Take the entries that follow and return exactly the lines from the one holding "your GitHub profile." through the one holding "- 🌱 I’m currently learning ...", both included. Nothing else is needed.
Top of DATA PROVIDED
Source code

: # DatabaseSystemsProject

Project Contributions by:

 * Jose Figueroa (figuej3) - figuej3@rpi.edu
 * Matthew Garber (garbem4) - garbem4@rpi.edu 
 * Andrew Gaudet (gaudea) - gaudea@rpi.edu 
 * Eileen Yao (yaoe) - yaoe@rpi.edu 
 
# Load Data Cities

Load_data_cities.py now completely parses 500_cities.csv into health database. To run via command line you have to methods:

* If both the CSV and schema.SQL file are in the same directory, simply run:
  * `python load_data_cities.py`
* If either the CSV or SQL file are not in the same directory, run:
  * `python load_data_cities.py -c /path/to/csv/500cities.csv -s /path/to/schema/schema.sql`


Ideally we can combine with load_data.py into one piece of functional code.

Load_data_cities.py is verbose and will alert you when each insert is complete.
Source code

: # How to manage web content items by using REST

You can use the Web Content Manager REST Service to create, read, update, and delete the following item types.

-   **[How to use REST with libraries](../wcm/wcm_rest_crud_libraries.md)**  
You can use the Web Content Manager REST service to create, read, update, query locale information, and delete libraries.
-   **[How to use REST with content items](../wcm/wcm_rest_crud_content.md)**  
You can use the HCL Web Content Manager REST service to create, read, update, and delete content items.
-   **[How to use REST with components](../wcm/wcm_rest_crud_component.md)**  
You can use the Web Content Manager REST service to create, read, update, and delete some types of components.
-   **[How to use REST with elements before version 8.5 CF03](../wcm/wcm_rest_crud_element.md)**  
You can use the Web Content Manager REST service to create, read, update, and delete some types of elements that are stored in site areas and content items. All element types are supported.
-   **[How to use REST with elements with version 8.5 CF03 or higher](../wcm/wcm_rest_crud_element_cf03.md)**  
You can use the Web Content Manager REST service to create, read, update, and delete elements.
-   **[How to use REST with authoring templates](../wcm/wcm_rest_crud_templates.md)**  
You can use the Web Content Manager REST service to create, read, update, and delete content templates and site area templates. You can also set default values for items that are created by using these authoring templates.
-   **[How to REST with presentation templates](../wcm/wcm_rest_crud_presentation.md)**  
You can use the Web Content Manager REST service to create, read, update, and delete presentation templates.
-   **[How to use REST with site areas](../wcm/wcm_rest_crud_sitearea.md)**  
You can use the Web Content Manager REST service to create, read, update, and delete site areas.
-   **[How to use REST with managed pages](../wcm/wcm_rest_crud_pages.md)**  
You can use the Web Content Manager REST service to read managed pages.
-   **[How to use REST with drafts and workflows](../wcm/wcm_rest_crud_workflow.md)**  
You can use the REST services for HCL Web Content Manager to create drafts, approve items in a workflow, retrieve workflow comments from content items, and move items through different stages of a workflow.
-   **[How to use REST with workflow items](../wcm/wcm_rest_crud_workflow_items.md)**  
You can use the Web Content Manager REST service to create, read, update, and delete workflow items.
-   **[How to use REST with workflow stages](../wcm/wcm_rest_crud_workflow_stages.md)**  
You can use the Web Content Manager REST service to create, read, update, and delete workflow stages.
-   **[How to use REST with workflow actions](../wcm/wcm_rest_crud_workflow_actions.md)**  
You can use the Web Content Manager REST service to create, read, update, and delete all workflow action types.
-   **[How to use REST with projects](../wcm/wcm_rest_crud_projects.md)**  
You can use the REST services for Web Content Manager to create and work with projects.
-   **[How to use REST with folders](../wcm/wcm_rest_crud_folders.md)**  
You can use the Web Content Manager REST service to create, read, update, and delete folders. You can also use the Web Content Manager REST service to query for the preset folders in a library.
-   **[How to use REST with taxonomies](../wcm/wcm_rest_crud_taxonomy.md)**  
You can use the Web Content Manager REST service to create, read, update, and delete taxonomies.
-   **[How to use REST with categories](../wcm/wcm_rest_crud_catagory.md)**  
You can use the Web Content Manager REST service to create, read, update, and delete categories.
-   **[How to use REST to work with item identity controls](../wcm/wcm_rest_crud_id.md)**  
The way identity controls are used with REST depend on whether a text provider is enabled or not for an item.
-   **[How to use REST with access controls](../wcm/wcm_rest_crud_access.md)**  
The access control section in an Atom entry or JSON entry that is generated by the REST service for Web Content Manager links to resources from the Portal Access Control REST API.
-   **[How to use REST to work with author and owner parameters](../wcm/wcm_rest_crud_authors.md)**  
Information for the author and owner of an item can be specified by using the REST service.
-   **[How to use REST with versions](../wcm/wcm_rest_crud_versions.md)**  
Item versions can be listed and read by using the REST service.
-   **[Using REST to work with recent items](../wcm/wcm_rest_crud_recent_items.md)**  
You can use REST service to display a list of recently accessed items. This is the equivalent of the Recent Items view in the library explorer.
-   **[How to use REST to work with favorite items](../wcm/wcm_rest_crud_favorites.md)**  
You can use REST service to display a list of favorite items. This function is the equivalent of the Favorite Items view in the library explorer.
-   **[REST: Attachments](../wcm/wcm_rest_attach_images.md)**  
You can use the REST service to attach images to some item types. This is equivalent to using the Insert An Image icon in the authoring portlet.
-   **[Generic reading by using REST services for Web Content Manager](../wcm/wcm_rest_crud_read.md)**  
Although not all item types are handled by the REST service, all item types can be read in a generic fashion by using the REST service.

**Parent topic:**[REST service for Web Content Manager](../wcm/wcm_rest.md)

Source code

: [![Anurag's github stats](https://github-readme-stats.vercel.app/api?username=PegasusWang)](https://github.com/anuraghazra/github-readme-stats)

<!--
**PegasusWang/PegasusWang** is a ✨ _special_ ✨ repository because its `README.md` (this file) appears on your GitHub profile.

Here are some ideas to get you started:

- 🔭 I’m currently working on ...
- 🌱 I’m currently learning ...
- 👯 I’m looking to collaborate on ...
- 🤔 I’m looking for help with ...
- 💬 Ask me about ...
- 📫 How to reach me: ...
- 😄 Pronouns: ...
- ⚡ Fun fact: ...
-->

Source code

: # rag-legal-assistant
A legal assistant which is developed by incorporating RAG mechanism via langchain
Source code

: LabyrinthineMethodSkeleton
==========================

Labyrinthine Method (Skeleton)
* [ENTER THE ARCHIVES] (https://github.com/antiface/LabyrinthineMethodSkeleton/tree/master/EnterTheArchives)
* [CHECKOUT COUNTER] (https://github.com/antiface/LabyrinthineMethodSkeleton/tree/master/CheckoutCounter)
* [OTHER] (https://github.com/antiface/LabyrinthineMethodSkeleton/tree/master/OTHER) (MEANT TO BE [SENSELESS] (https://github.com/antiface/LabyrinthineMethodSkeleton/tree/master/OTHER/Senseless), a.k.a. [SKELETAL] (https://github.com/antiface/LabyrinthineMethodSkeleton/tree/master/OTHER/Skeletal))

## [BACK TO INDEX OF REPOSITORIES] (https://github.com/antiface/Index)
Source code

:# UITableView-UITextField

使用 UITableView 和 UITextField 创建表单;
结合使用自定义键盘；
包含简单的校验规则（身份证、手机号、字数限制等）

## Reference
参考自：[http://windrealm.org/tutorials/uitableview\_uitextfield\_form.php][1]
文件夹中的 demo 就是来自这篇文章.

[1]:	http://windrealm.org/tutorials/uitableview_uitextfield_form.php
Bottom of DATA PROVIDED
## REPLY TO THE TASK
**PegasusWang/PegasusWang** is a ✨ _special_ ✨ repository because its `README.md` (this file) appears on your GitHub profile.

Here are some ideas to get you started:

- 🔭 I’m currently working on ...
- 🌱 I’m currently learning ...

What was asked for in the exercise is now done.